The whole episode was strange enough that it ultimately led Nunes to recuse himself from the Russia probe. After all, he’d gone to White House grounds to “brief” the president on information he’d obtained from the White House. He did so without sharing that information with his committee and as part of a transparent effort to help the Trump administration muddle through one of its many self-imposed public firestorms. (In March, Trump had tweeted claims that Obama had wiretapped Trump Tower before the election.) In short, he did the wrong thing the wrong way.

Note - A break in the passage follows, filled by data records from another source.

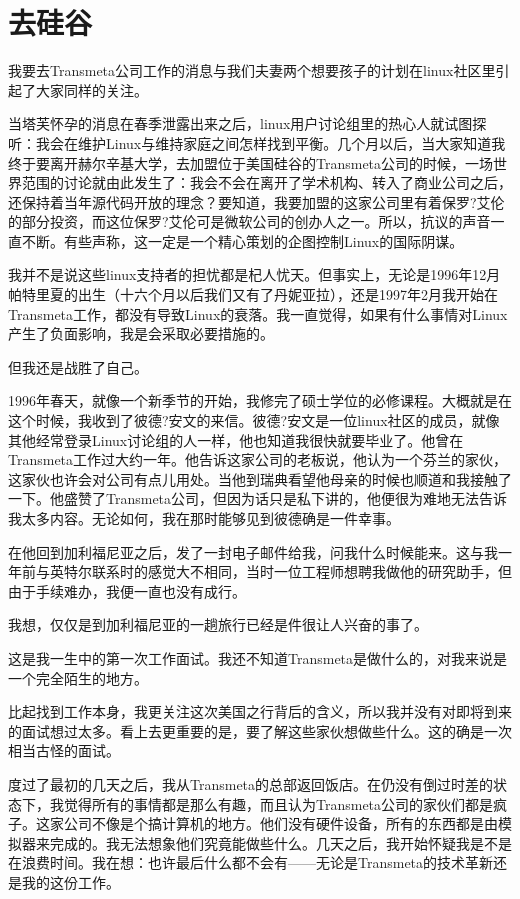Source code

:  
\section{去硅谷}

我要去Transmeta公司工作的消息与我们夫妻两个想要孩子的计划在linux社区里引起了大家同样的关注。

当塔芙怀孕的消息在春季泄露出来之后，linux用户讨论组里的热心人就试图探听：我会在维护Linux与维持家庭之间怎样找到平衡。几个月以后，当大家知道我终于要离开赫尔辛基大学，去加盟位于美国硅谷的Transmeta公司的时候，一场世界范围的讨论就由此发生了：我会不会在离开了学术机构、转入了商业公司之后，还保持着当年源代码开放的理念？要知道，我要加盟的这家公司里有着保罗?艾伦的部分投资，而这位保罗?艾伦可是微软公司的创办人之一。所以，抗议的声音一直不断。有些声称，这一定是一个精心策划的企图控制Linux的国际阴谋。

我并不是说这些linux支持者的担忧都是杞人忧天。但事实上，无论是1996年12月帕特里夏的出生（十六个月以后我们又有了丹妮亚拉），还是1997年2月我开始在Transmeta工作，都没有导致Linux的衰落。我一直觉得，如果有什么事情对Linux产生了负面影响，我是会采取必要措施的。

但我还是战胜了自己。

1996年春天，就像一个新季节的开始，我修完了硕士学位的必修课程。大概就是在这个时候，我收到了彼德?安文的来信。彼德?安文是一位linux社区的成员，就像其他经常登录Linux讨论组的人一样，他也知道我很快就要毕业了。他曾在Transmeta工作过大约一年。他告诉这家公司的老板说，他认为一个芬兰的家伙，这家伙也许会对公司有点儿用处。当他到瑞典看望他母亲的时候也顺道和我接触了一下。他盛赞了Transmeta公司，但因为话只是私下讲的，他便很为难地无法告诉我太多内容。无论如何，我在那时能够见到彼德确是一件幸事。

在他回到加利福尼亚之后，发了一封电子邮件给我，问我什么时候能来。这与我一年前与英特尔联系时的感觉大不相同，当时一位工程师想聘我做他的研究助手，但由于手续难办，我便一直也没有成行。

我想，仅仅是到加利福尼亚的一趟旅行已经是件很让人兴奋的事了。

这是我一生中的第一次工作面试。我还不知道Transmeta是做什么的，对我来说是一个完全陌生的地方。

比起找到工作本身，我更关注这次美国之行背后的含义，所以我并没有对即将到来的面试想过太多。看上去更重要的是，要了解这些家伙想做些什么。这的确是一次相当古怪的面试。

度过了最初的几天之后，我从Transmeta的总部返回饭店。在仍没有倒过时差的状态下，我觉得所有的事情都是那么有趣，而且认为Transmeta公司的家伙们都是疯子。这家公司不像是个搞计算机的地方。他们没有硬件设备，所有的东西都是由模拟器来完成的。我无法想象他们究竟能做些什么。几天之后，我开始怀疑我是不是在浪费时间。我在想：也许最后什么都不会有——无论是Transmeta的技术革新还是我的这份工作。


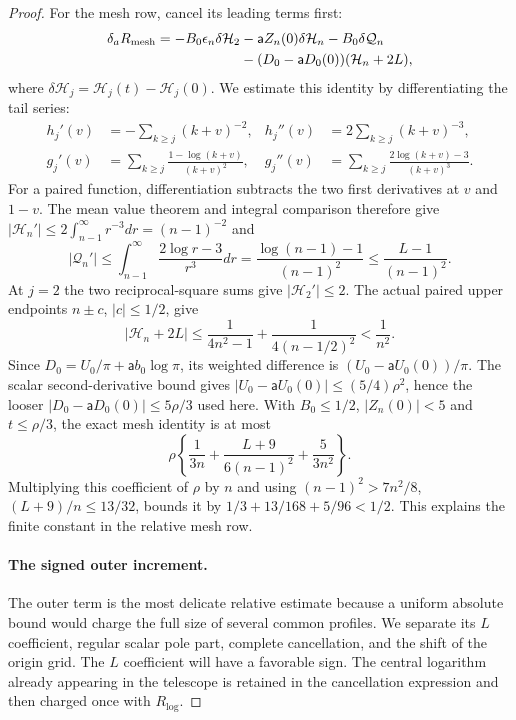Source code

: \begin{proof}
For the mesh row, cancel its leading terms first:
\[
 \begin{aligned}
 \delta_aR_{\rm mesh}=-B_0\epsilon_n\delta\mathcal H_2
 &-\mathsf{a}Z_n(0)\delta\mathcal H_n-B_0\delta\mathcal Q_n\\
 &-(D_0-\mathsf{a}D_0(0))(\mathcal H_n+2L),
 \end{aligned}
\]
where $\delta\mathcal H_j=\mathcal H_j(t)-\mathcal H_j(0)$.
We estimate this identity by differentiating the tail series:
\[
 \begin{aligned}
 h_j'(v)&=-\sum_{k\geq j}(k+v)^{-2},&
 h_j''(v)&=2\sum_{k\geq j}(k+v)^{-3},\\
 g_j'(v)&=\sum_{k\geq j}\frac{1-\log(k+v)}{(k+v)^2},&
 g_j''(v)&=\sum_{k\geq j}\frac{2\log(k+v)-3}{(k+v)^3}.
 \end{aligned}
\]
For a paired function, differentiation subtracts the two first
derivatives at $v$ and $1-v$. The mean value theorem and integral
comparison therefore give
$|\mathcal H_n'|\leq2\int_{n-1}^\infty r^{-3}dr=(n-1)^{-2}$ and
\[
 |\mathcal Q_n'|\leq\int_{n-1}^\infty
                     \frac{2\log r-3}{r^3}dr
 =\frac{\log(n-1)-1}{(n-1)^2}\leq\frac{L-1}{(n-1)^2}.
\]
At $j=2$ the two reciprocal-square sums give
$|\mathcal H_2'|\leq2$. The actual paired upper endpoints
$n\pm c$, $|c|\leq1/2$, give
\[
 |\mathcal H_n+2L|\leq\frac1{4n^2-1}
                  +\frac1{4(n-1/2)^2}<\frac1{n^2}.
\]
Since $D_0=U_0/\pi+\mathsf a b_0\log\pi$, its weighted
difference is $(U_0-\mathsf aU_0(0))/\pi$. The scalar second-derivative
bound gives $|U_0-\mathsf aU_0(0)|\leq(5/4)\rho^2$, hence the
looser $|D_0-\mathsf aD_0(0)|\leq5\rho/3$ used here.
With $B_0\leq1/2$, $|Z_n(0)|<5$ and $t\leq\rho/3$, the exact
mesh identity is at most
\[
 \rho\left\{\frac1{3n}+\frac{L+9}{6(n-1)^2}
                              +\frac5{3n^2}\right\}.
\]
Multiplying this coefficient of $\rho$ by $n$
and using $(n-1)^2>7n^2/8$, $(L+9)/n\leq13/32$, bounds it by
$1/3+13/168+5/96<1/2$. This explains the finite constant in the
relative mesh row.

\paragraph{The signed outer increment.}
The outer term is the most delicate relative estimate because a
uniform absolute bound would charge the full size of several common
profiles. We separate its $L$ coefficient, regular scalar pole part,
complete cancellation, and the shift of the origin grid. The $L$
coefficient will have a favorable sign. The central logarithm already
appearing in the telescope is retained in the cancellation expression
and then charged once with $R_{\log}$.


\end{proof}
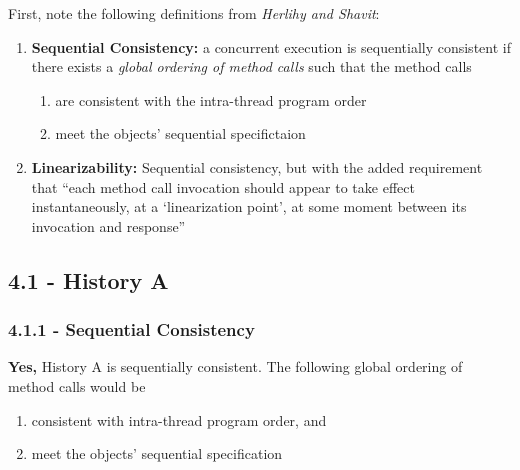 \documentclass[11pt, letterpaper]{article}
\begin{document}
First, note the following definitions from \textit{Herlihy and Shavit}:
\begin{enumerate}
    \item \textbf{Sequential Consistency:} a concurrent execution is sequentially consistent if there exists a \textit{global ordering of method calls} such that the method calls
    \begin{enumerate}
        \item are consistent with the intra-thread program order
        \item meet the objects' sequential specifictaion
    \end{enumerate}
    \item \textbf{Linearizability:} Sequential consistency, but with the added requirement that ``each method call invocation should appear to take effect instantaneously, at a `linearization point', at some moment between its invocation and response''
\end{enumerate}

\subsection*{4.1 - History A}
\label{sub:4_1}

\subsubsection*{4.1.1 - Sequential Consistency}
\label{ssub:4_1_1_sequential_consistency}

\textbf{Yes,} History A is sequentially consistent. The following global ordering of method calls would be
\begin{enumerate}
    \item consistent with intra-thread program order, and
    \item meet the objects' sequential specification
\end{enumerate}
\end{document}
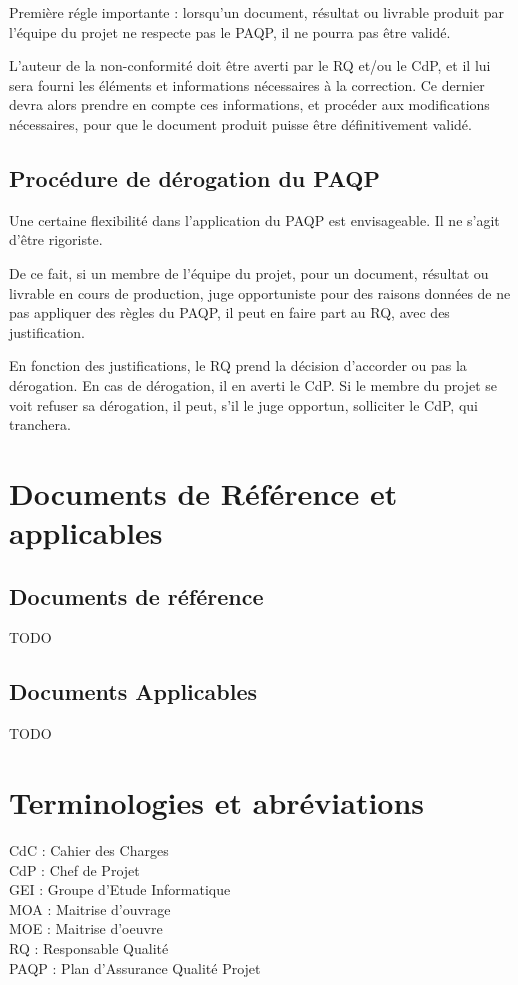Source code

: Première régle importante : lorsqu'un document, résultat ou livrable produit par l'équipe du projet ne respecte pas le PAQP, il ne pourra pas être validé.

L'auteur de la non-conformité doit être averti par le RQ et/ou le CdP, et il lui sera fourni les éléments et informations nécessaires à la correction. Ce dernier devra alors prendre en compte ces informations, et procéder aux modifications nécessaires, pour que le document produit puisse être définitivement validé.

  \subsection{Procédure de dérogation du PAQP}
Une certaine flexibilité dans l'application du PAQP est envisageable. Il ne s'agit d'être rigoriste.

De ce fait, si un membre de l'équipe du projet, pour un document, résultat ou livrable en cours de production, juge opportuniste pour des raisons données de ne pas appliquer des règles du PAQP, il peut en faire part au RQ, avec des justification.

En fonction des justifications, le RQ prend la décision d'accorder ou pas la dérogation. En cas de dérogation, il en averti le CdP. Si le membre du projet se voit refuser sa dérogation, il peut, s'il le juge opportun, solliciter le CdP, qui tranchera.
\section{Documents de Référence et applicables}
  \subsection{Documents de référence}
  \begin{center} \begin{Large}TODO\end{Large}  \end{center}
  \subsection{Documents Applicables}
  \begin{center} \begin{Large}TODO\end{Large}  \end{center}

\section{Terminologies et abréviations}
\noindent CdC : Cahier des Charges \\
CdP : Chef de Projet\\       
GEI : Groupe d'Etude Informatique\\ 
MOA : Maitrise d'ouvrage\\      
MOE : Maitrise d'oeuvre\\
RQ : Responsable Qualité\\    
PAQP : Plan d’Assurance Qualité Projet
                                                                     
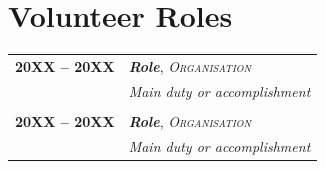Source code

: \section{Volunteer Roles}
\begin{longtable}{@{}p{2.5cm}>{\raggedright\arraybackslash}p{16cm}@{}}
\textbf{20XX -- 20XX} & \textbf{\textit{Role}}, \textsc{\textit{Organisation}} \\
& \textit{Main duty or accomplishment} \\
& \\
\textbf{20XX -- 20XX} & \textbf{\textit{Role}}, \textsc{\textit{Organisation}} \\
& \textit{Main duty or accomplishment} \\
\end{longtable}
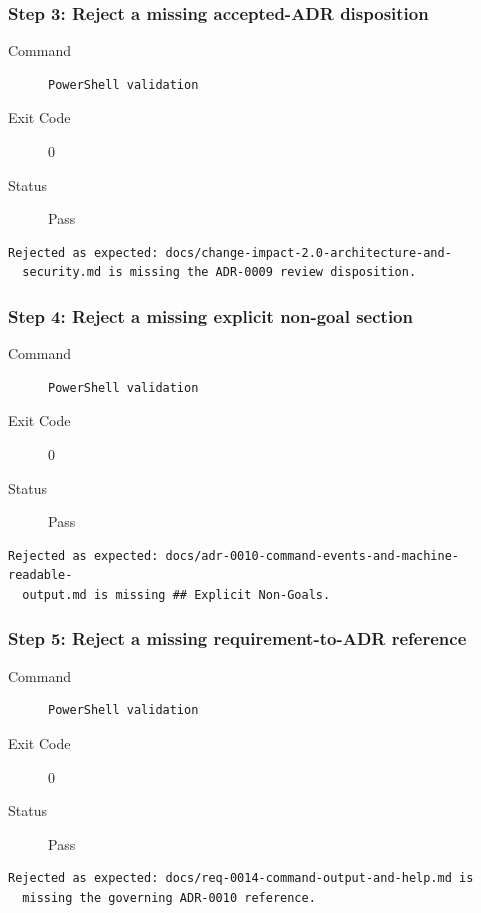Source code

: \subsubsection*{Step 3: Reject a missing accepted-ADR disposition}
\begin{description}
\item[Command] \mbox{}
\begin{verbatim}
PowerShell validation
\end{verbatim}
\item[Exit Code] 0
\item[Status] Pass
\end{description}
\begin{verbatim}
Rejected as expected: docs/change-impact-2.0-architecture-and-
  security.md is missing the ADR-0009 review disposition.
\end{verbatim}
\subsubsection*{Step 4: Reject a missing explicit non-goal section}
\begin{description}
\item[Command] \mbox{}
\begin{verbatim}
PowerShell validation
\end{verbatim}
\item[Exit Code] 0
\item[Status] Pass
\end{description}
\begin{verbatim}
Rejected as expected: docs/adr-0010-command-events-and-machine-readable-
  output.md is missing ## Explicit Non-Goals.
\end{verbatim}
\subsubsection*{Step 5: Reject a missing requirement-to-ADR reference}
\begin{description}
\item[Command] \mbox{}
\begin{verbatim}
PowerShell validation
\end{verbatim}
\item[Exit Code] 0
\item[Status] Pass
\end{description}
\begin{verbatim}
Rejected as expected: docs/req-0014-command-output-and-help.md is
  missing the governing ADR-0010 reference.
\end{verbatim}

But that didn’t mean that all of Nunes’s claims were wrong. He asserted that he’d seen evidence that Obama administration officials had “unmasked,” or disclosed in intelligence reports, the identities of Trump officials who met or communicated with representatives of foreign governments and that “none of this surveillance was related to Russia.” These were serious claims, and while they may not involve criminal behavior (“unmasking” isn’t a criminal offense), it would be highly improper — corrupt, even — to abuse America’s national-security resources for partisan political advantage.